Edit: I had to update the numbers because I was exponentiating the labels twice.

I futzed a little with the parameters, so with n_estimators=250 and learning_rate=0.03. Both experiments were done with max_leaf_nodes=10. I get the following.

Scheme Dataset Mean Std
Pessimistic 07 Train 0.58605 0.00997
None 07 Train 0.58611 0.01016
Pessimistic 07 Valid 0.53167 0.01418
None 07 Valid 0.52654 0.01796
Pessimistic 08 Train 0.79527 0.00725
None 08 Train 0.79579 0.00581
Pessimistic 08 Valid 0.71485 0.01989
None 08 Valid 0.70897 0.02246
Owner

ogrisel commented Feb 21, 2014

@jwkvam Nice work.

@poulejapon Indeed pessimistic tie breaks are expect to have an influence on the final score (and also the optimization). The factorization you mentioned earlier is only solving the tie issues for the first model described in the paper (RankNet). In LambdaMART there is delta-NDCG term that depends on the ordering. Furthermore the truncation is also impacted by the way ties are dealt with.

Owner

ogrisel commented Feb 21, 2014

@jwkvam could you please add more tests for the NDCG score function on toy predicted and true ranks with ties? For instance you could check assertions like:

ndcg_score([2, 1, 0], [1, 1, 1]) == ndcg_score([0, 1, 2], [1, 1, 1]) == ndcg_score([0, 1, 2], [0, 0, 0]) ==  1 + 1. / np.log2(1 + 1) + 2. / np.log2(1 + 2)

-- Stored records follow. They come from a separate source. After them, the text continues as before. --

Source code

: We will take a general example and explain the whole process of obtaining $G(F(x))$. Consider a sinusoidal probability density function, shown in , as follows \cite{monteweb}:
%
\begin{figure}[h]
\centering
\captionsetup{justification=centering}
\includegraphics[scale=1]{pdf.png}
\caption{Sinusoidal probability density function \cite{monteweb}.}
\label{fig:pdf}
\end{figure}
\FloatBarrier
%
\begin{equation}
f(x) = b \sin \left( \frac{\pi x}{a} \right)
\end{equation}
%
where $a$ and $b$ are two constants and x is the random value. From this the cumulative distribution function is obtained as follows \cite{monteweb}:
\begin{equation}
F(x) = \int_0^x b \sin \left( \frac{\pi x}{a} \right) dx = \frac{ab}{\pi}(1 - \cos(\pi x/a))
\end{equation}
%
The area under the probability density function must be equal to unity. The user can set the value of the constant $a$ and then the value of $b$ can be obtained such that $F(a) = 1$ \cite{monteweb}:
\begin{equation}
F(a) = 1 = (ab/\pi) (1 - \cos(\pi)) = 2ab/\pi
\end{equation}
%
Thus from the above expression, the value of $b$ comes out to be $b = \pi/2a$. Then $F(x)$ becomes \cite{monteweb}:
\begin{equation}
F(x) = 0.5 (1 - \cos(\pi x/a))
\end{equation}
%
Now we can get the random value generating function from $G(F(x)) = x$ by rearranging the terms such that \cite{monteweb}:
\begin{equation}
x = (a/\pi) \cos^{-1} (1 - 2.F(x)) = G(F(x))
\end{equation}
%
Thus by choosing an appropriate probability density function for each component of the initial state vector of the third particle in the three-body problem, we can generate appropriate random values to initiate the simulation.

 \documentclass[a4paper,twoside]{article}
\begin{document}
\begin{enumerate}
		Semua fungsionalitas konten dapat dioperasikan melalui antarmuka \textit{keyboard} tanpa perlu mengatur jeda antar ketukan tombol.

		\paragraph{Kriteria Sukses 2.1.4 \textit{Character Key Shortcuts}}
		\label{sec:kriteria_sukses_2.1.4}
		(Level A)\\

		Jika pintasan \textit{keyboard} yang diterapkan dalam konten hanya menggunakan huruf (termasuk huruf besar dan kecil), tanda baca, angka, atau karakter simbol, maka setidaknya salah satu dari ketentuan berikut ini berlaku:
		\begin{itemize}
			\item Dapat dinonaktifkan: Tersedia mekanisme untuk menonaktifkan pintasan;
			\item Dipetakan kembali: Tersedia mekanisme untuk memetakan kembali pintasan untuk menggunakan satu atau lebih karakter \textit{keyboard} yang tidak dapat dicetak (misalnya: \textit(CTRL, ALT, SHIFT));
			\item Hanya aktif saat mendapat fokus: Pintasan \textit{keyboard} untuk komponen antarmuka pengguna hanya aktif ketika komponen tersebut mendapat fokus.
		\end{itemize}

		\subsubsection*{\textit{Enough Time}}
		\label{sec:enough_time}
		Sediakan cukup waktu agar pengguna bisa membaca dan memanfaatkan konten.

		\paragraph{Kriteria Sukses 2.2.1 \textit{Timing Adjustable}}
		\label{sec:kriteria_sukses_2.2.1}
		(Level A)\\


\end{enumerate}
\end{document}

@mblondel mblondel and 1 other commented on an outdated diff Feb 25, 2014

sklearn/ensemble/gradient_boosting.py
+ T. Hastie, R. Tibshirani and J. Friedman.
+ Elements of Statistical Learning Ed. 2, Springer, 2009.
+ """
+
+ _SUPPORTED_LOSS = ('ndcg',)
+
+ def __init__(self, learning_rate=0.1, n_estimators=100,
+ subsample=1.0, min_samples_split=2, min_samples_leaf=1,
+ max_depth=3, init=None, random_state=None,
+ max_features=None, alpha=0.9, verbose=0, max_leaf_nodes=None,
+ max_rank=10, gain='exponential', warm_start=False):
+
+ self.gain = gain
+ self._gain = lambda y: y
+ if gain == 'exponential':
+ self._gain = lambda y: 2**y - 1
@mblondel

mblondel Feb 25, 2014

Owner

Could you use a private method and not a lambda? Lambdas cannot be pickled.

@jwkvam

jwkvam Feb 25, 2014

Contributor

@mblondel Nice catch, I'll add a test and change it.

Contributor

jwkvam commented Feb 25, 2014

@jwkvam could you please add more tests...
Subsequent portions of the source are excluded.